Pra Saúde

VAGINISMO,

O que é? Como Tratar?


O Vaginismo é caracterizado pela:

      ·       Contração involuntária(espasmos) dos músculos da vagina

·       Dificuldade em manter relação sexual, sem causa física.

·       Dor para realização de exames

Algumas causas do Vaginismo podem ser emocionais, medo, ansiedade, abuso sexual,  lesões, cicatrizes de cirurgias e infecções .


Alguns sintomas do vaginismo são parecidos com a dispareunias que causa dores antes, durante oud epois da relação sexual, atrofia, infecções, mal formação, ausência de lubrificação, problemas urinários e ginecológicos.

O médico fará a avaliação conforme o momento do aparecimento destes sintomas, se surgiu desde o início da vida sexual ou após um período de relação normal dentre outros critérios para o diagnóstico.

 

O Tratamento deve ter uma abordagem multidisciplinar, psicológico, fisioterapeuta e ginecologista.

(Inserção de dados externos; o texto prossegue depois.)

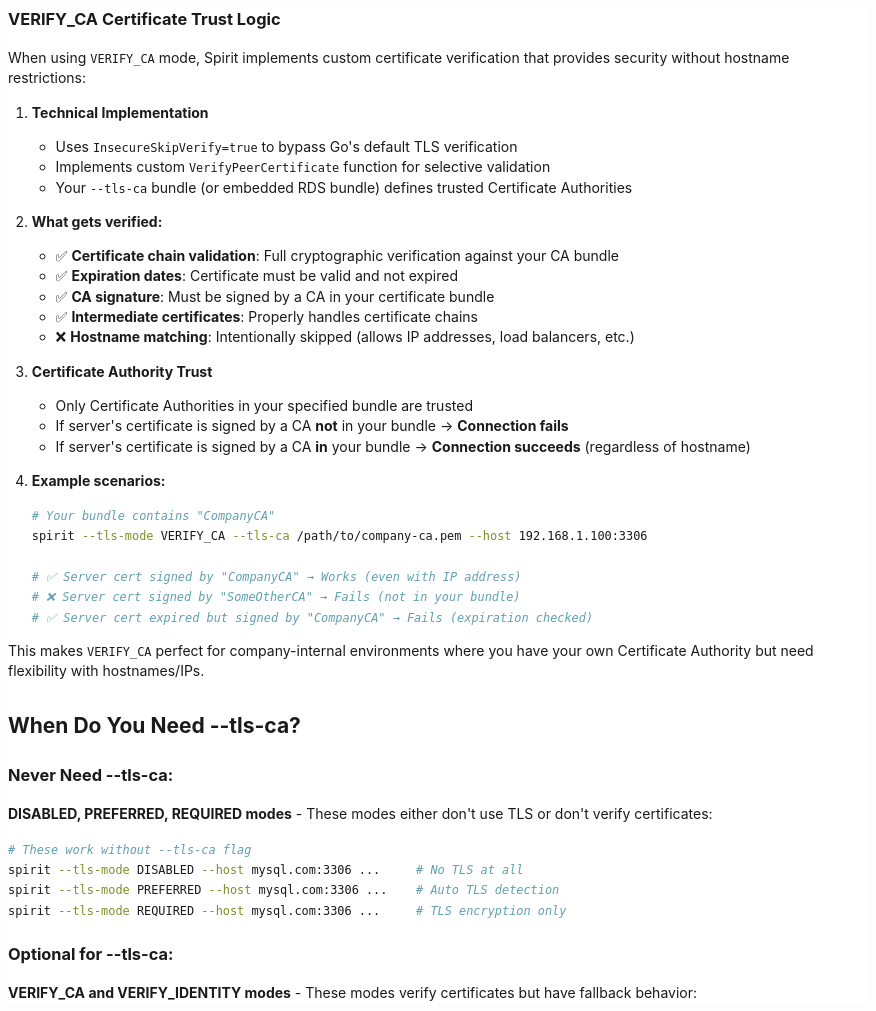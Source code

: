 ### VERIFY_CA Certificate Trust Logic

When using `VERIFY_CA` mode, Spirit implements custom certificate verification that provides security without hostname restrictions:

1. **Technical Implementation**
   - Uses `InsecureSkipVerify=true` to bypass Go's default TLS verification
   - Implements custom `VerifyPeerCertificate` function for selective validation
   - Your `--tls-ca` bundle (or embedded RDS bundle) defines trusted Certificate Authorities

2. **What gets verified:**
   - ✅ **Certificate chain validation**: Full cryptographic verification against your CA bundle
   - ✅ **Expiration dates**: Certificate must be valid and not expired  
   - ✅ **CA signature**: Must be signed by a CA in your certificate bundle
   - ✅ **Intermediate certificates**: Properly handles certificate chains
   - ❌ **Hostname matching**: Intentionally skipped (allows IP addresses, load balancers, etc.)

3. **Certificate Authority Trust**
   - Only Certificate Authorities in your specified bundle are trusted
   - If server's certificate is signed by a CA **not** in your bundle → **Connection fails**
   - If server's certificate is signed by a CA **in** your bundle → **Connection succeeds** (regardless of hostname)

4. **Example scenarios:**
   ```bash
   # Your bundle contains "CompanyCA"
   spirit --tls-mode VERIFY_CA --tls-ca /path/to/company-ca.pem --host 192.168.1.100:3306
   
   # ✅ Server cert signed by "CompanyCA" → Works (even with IP address)
   # ❌ Server cert signed by "SomeOtherCA" → Fails (not in your bundle)
   # ✅ Server cert expired but signed by "CompanyCA" → Fails (expiration checked)
   ```

This makes `VERIFY_CA` perfect for company-internal environments where you have your own Certificate Authority but need flexibility with hostnames/IPs.

## When Do You Need --tls-ca?

### **Never Need --tls-ca:**

**DISABLED, PREFERRED, REQUIRED modes** - These modes either don't use TLS or don't verify certificates:

```bash
# These work without --tls-ca flag
spirit --tls-mode DISABLED --host mysql.com:3306 ...     # No TLS at all
spirit --tls-mode PREFERRED --host mysql.com:3306 ...    # Auto TLS detection  
spirit --tls-mode REQUIRED --host mysql.com:3306 ...     # TLS encryption only
```

### **Optional for --tls-ca:**

**VERIFY_CA and VERIFY_IDENTITY modes** - These modes verify certificates but have fallback behavior:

A Fisioterapia Pélvica, utiliza técnicas de: 

    ·    A eletroestimulação (utilização de estímulos elétricos) é um recurso essencial, dentro do tratamento, para recuperar a contração da fibra muscular que está diminuída ou ausente. 

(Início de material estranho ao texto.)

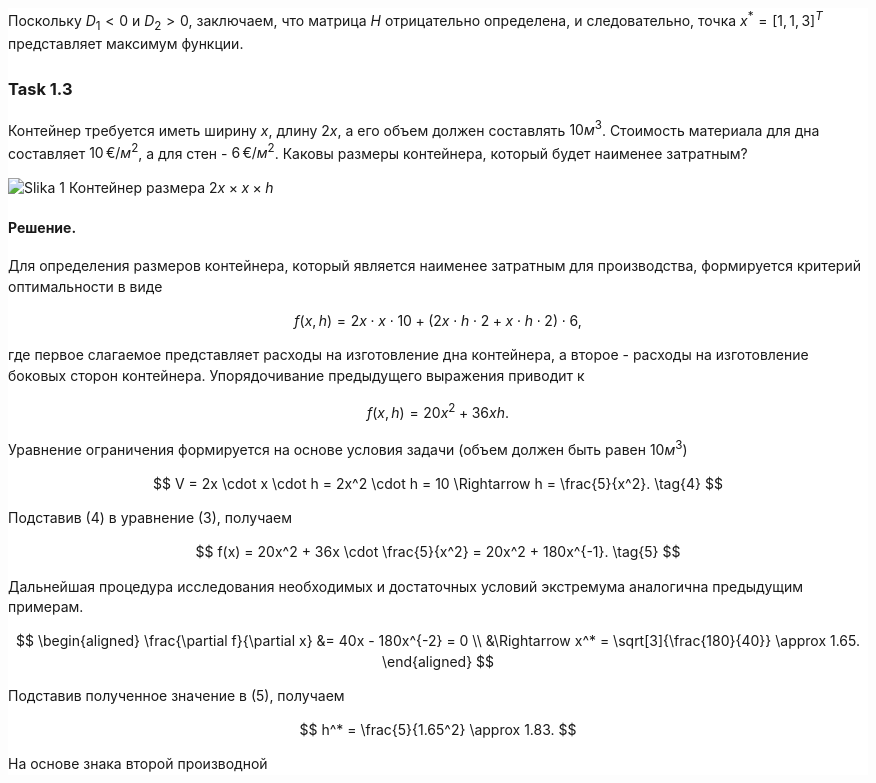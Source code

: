 
Поскольку $D_1 < 0$ и $D_2 > 0$, заключаем, что матрица $H$ отрицательно определена, и следовательно, точка $x^* = [1, 1, 3]^T$ представляет максимум функции.

### Task 1.3
Контейнер требуется иметь ширину $x$, длину $2x$, а его объем должен составлять $10м^3$. Стоимость материала для дна составляет $10 \, €/м^2$, а для стен - $6 \, €/м^2$. Каковы размеры контейнера, который будет наименее затратным?

![Slika 1](slika1.png)
Контейнер размера $2x \times x \times h$

#### Решение.

Для определения размеров контейнера, который является наименее затратным для производства, формируется критерий оптимальности в виде

$$
f(x, h) = 2x \cdot x \cdot 10 + (2x \cdot h \cdot 2 + x \cdot h \cdot 2) \cdot 6,
$$

где первое слагаемое представляет расходы на изготовление дна контейнера, а второе - расходы на изготовление боковых сторон контейнера. Упорядочивание предыдущего выражения приводит к

$$
f(x, h) = 20x^2 + 36xh.   \tag{3}
$$

Уравнение ограничения формируется на основе условия задачи (объем должен быть равен $10 м^3$)

$$
V = 2x \cdot x \cdot h = 2x^2 \cdot h = 10 \Rightarrow h = \frac{5}{x^2}.   \tag{4}
$$

Подставив (4) в уравнение (3), получаем

$$
f(x) = 20x^2 + 36x \cdot \frac{5}{x^2} = 20x^2 + 180x^{-1}.   \tag{5}
$$

Дальнейшая процедура исследования необходимых и достаточных условий экстремума аналогична предыдущим примерам.

$$
\begin{aligned}
\frac{\partial f}{\partial x} &= 40x - 180x^{-2} = 0 \\
&\Rightarrow x^* = \sqrt[3]{\frac{180}{40}} \approx 1.65.
\end{aligned}
$$

Подставив полученное значение в (5), получаем

$$
h^* = \frac{5}{1.65^2} \approx 1.83.
$$

На основе знака второй производной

 ·    Biofeedback: É um instrumento útil para apercepção do paciente quanto ao estado de tensão e/ou o déficit muscular.

 ·   Exercícios específicos – Cinesioterapia, identificação e treinamento muscular do assoalho pélvico é preciso saber identificá-los antes de iniciar os exercícios. Um meio fácil para testá-los é tentar impedir o fluxo urinário (esfíncter uretral) durante a micção.

·       Utilização de dispositivos intravaginais, a inserção do cone ou dilatador auxilia a mulher a controlar e a dessensibilizar a musculatura, auxiliam na percepção corporal e no ganho defunção muscular, adaptando o corpo e a mente para a sensação de ter algo dentro da vagina.

 

Para o vaginismo, o tratamento vai além da simples inserção de dilatadores, seu uso não é para “aumentar” a abertura vaginal mas sim para adquirir o controle do assoalho pélvico, visto que na realidade, a dificuldade de penetração não está relacionada ao tamanho da vagina, mas sim à contração involuntária dos músculos, os dilatadores auxiliam na manutenção do tratamento realizado pelo próprio paciente em casa.